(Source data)
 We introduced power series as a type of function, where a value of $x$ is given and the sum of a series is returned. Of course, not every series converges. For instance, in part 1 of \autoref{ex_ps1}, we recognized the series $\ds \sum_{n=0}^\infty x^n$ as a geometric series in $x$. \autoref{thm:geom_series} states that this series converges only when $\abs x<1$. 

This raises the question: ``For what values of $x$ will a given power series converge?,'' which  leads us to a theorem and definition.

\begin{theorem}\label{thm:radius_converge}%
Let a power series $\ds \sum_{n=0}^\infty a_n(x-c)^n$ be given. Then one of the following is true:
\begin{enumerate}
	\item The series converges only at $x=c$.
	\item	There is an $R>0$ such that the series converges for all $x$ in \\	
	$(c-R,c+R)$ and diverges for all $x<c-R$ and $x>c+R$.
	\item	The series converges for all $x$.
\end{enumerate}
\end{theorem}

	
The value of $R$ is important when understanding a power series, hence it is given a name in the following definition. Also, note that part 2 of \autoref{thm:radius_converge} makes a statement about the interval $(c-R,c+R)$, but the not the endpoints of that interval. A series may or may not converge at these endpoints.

--

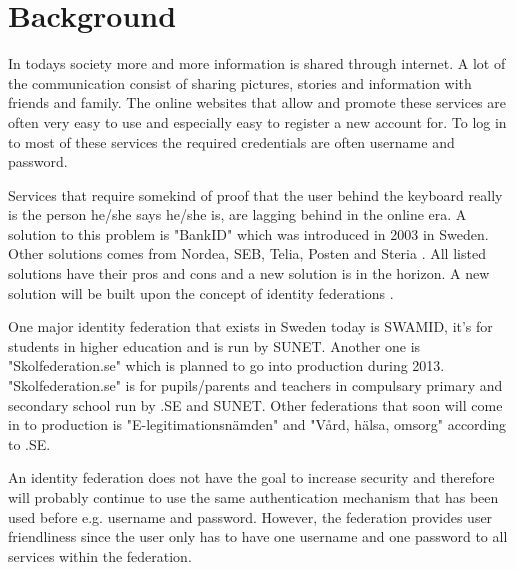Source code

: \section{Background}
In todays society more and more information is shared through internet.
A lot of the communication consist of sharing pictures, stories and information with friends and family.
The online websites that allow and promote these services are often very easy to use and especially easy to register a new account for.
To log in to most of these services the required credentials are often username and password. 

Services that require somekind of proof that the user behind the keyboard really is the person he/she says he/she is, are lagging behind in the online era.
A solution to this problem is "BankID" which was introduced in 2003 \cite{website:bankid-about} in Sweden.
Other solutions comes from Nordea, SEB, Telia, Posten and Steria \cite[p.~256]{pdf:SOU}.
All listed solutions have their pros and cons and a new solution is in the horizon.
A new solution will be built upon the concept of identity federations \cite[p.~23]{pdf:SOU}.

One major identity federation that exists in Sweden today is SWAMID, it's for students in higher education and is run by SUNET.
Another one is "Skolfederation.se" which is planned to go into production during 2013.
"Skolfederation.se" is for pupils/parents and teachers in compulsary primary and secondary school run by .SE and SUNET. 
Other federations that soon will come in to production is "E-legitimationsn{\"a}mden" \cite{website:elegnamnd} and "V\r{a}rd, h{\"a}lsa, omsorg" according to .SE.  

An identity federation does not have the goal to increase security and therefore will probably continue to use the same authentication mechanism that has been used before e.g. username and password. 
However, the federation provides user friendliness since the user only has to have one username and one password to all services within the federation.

Activity
Using the records above, report the number of lines that include the string "username", with nothing added.

Answer space
3